From the entries below, return only the lines starting at the one that contains "Um den Fehler zu berechnen wird" and ending at the one that contains "of closed orbits]", exactly as they stand.

[Data records — start]

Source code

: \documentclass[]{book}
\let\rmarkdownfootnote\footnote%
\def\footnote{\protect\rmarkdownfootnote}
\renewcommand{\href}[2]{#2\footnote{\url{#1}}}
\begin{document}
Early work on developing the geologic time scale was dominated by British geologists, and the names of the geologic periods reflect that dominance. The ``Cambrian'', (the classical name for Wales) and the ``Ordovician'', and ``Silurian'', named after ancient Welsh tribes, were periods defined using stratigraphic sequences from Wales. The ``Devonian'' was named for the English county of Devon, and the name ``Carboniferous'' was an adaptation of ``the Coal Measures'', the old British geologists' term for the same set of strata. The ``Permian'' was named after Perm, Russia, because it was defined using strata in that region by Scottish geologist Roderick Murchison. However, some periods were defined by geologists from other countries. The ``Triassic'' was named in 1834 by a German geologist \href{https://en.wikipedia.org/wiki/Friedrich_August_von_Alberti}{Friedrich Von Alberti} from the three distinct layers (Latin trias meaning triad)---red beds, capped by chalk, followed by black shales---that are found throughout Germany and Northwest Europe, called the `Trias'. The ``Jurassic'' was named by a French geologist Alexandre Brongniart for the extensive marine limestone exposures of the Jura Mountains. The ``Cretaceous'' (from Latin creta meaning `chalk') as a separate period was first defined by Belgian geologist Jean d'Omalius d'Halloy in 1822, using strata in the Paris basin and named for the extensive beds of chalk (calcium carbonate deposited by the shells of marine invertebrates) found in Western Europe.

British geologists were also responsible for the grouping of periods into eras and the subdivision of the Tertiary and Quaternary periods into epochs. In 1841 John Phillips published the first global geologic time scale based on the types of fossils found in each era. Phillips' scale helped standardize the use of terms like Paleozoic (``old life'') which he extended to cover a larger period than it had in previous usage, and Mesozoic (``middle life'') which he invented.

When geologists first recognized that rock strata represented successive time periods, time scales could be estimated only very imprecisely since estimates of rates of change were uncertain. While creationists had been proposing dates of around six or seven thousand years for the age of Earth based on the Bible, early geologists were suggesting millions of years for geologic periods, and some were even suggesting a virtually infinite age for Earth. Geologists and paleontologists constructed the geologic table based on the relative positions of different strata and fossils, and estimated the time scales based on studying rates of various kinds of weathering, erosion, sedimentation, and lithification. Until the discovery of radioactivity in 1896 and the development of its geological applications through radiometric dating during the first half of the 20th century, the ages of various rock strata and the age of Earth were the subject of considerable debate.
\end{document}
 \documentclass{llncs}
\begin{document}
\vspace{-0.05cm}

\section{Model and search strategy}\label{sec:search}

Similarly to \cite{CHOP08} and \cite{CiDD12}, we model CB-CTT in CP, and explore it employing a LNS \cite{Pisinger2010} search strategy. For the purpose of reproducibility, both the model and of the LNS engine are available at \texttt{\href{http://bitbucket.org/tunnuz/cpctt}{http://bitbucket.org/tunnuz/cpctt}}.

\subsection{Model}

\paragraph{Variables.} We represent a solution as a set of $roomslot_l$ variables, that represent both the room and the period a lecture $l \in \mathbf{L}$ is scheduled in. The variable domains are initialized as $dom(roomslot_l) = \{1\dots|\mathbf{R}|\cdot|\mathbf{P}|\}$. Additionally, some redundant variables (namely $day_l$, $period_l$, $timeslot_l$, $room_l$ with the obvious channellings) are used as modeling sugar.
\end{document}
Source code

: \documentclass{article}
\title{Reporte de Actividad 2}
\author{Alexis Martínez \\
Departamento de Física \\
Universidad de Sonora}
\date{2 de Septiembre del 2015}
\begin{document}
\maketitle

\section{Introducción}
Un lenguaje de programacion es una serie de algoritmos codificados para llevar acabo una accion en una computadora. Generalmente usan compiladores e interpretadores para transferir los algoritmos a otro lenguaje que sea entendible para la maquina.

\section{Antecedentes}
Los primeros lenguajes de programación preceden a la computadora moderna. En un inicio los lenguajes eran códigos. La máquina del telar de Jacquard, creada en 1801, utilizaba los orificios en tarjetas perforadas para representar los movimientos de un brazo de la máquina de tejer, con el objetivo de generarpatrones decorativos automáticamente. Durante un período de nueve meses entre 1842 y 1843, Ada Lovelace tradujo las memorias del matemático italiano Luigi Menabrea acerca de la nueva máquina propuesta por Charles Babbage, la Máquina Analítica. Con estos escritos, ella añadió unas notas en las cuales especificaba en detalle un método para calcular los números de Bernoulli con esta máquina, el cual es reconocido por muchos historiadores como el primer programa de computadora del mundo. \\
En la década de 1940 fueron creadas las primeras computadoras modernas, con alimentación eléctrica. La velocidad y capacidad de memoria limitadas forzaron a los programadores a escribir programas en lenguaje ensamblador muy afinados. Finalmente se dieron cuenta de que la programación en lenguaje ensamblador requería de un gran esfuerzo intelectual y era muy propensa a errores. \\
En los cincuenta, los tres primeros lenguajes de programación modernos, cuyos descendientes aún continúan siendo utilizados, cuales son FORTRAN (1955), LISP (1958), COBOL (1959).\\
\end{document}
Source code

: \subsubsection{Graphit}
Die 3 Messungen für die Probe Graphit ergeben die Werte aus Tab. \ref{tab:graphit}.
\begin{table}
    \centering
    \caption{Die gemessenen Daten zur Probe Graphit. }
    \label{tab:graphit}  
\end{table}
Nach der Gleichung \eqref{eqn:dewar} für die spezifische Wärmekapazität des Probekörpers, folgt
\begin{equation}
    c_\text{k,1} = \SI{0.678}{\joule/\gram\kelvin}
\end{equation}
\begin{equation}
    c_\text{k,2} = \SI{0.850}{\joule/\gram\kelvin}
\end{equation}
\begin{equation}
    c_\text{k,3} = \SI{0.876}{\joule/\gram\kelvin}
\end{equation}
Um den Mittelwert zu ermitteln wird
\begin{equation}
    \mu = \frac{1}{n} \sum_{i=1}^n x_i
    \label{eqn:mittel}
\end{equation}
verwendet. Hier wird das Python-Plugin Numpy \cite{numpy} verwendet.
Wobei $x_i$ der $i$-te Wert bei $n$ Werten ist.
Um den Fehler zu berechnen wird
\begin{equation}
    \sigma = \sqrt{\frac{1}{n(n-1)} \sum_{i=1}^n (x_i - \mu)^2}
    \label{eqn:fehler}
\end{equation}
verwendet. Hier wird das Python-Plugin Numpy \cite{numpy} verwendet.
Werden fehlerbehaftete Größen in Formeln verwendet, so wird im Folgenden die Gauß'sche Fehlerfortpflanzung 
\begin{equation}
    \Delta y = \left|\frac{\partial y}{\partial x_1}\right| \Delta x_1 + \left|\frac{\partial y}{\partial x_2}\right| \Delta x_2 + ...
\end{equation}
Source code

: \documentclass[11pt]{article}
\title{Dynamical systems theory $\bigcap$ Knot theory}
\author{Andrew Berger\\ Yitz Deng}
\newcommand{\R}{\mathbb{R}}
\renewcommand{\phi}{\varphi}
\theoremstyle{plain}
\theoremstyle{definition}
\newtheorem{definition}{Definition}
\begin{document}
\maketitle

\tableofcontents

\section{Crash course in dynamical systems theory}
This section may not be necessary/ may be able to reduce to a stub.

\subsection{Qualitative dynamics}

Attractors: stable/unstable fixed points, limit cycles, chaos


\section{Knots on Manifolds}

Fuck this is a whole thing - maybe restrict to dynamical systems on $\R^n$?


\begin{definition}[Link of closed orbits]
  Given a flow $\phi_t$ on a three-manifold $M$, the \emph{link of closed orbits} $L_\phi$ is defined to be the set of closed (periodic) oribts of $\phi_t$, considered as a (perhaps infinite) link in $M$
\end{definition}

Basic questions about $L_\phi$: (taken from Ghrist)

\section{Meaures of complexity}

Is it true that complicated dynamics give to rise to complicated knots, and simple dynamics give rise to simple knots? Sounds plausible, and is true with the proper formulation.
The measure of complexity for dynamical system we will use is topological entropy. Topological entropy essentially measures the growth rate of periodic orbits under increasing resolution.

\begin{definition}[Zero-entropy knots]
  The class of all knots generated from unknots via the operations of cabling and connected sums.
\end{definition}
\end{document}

[Data records — finish]

| Task result |
Um den Fehler zu berechnen wird
\begin{equation}
    \sigma = \sqrt{\frac{1}{n(n-1)} \sum_{i=1}^n (x_i - \mu)^2}
    \label{eqn:fehler}
\end{equation}
verwendet. Hier wird das Python-Plugin Numpy \cite{numpy} verwendet.
Werden fehlerbehaftete Größen in Formeln verwendet, so wird im Folgenden die Gauß'sche Fehlerfortpflanzung 
\begin{equation}
    \Delta y = \left|\frac{\partial y}{\partial x_1}\right| \Delta x_1 + \left|\frac{\partial y}{\partial x_2}\right| \Delta x_2 + ...
\end{equation}
Source code

: \documentclass[11pt]{article}
\title{Dynamical systems theory $\bigcap$ Knot theory}
\author{Andrew Berger\\ Yitz Deng}
\newcommand{\R}{\mathbb{R}}
\renewcommand{\phi}{\varphi}
\theoremstyle{plain}
\theoremstyle{definition}
\newtheorem{definition}{Definition}
\begin{document}
\maketitle

\tableofcontents

\section{Crash course in dynamical systems theory}
This section may not be necessary/ may be able to reduce to a stub.

\subsection{Qualitative dynamics}

Attractors: stable/unstable fixed points, limit cycles, chaos


\section{Knots on Manifolds}

Fuck this is a whole thing - maybe restrict to dynamical systems on $\R^n$?


\begin{definition}[Link of closed orbits]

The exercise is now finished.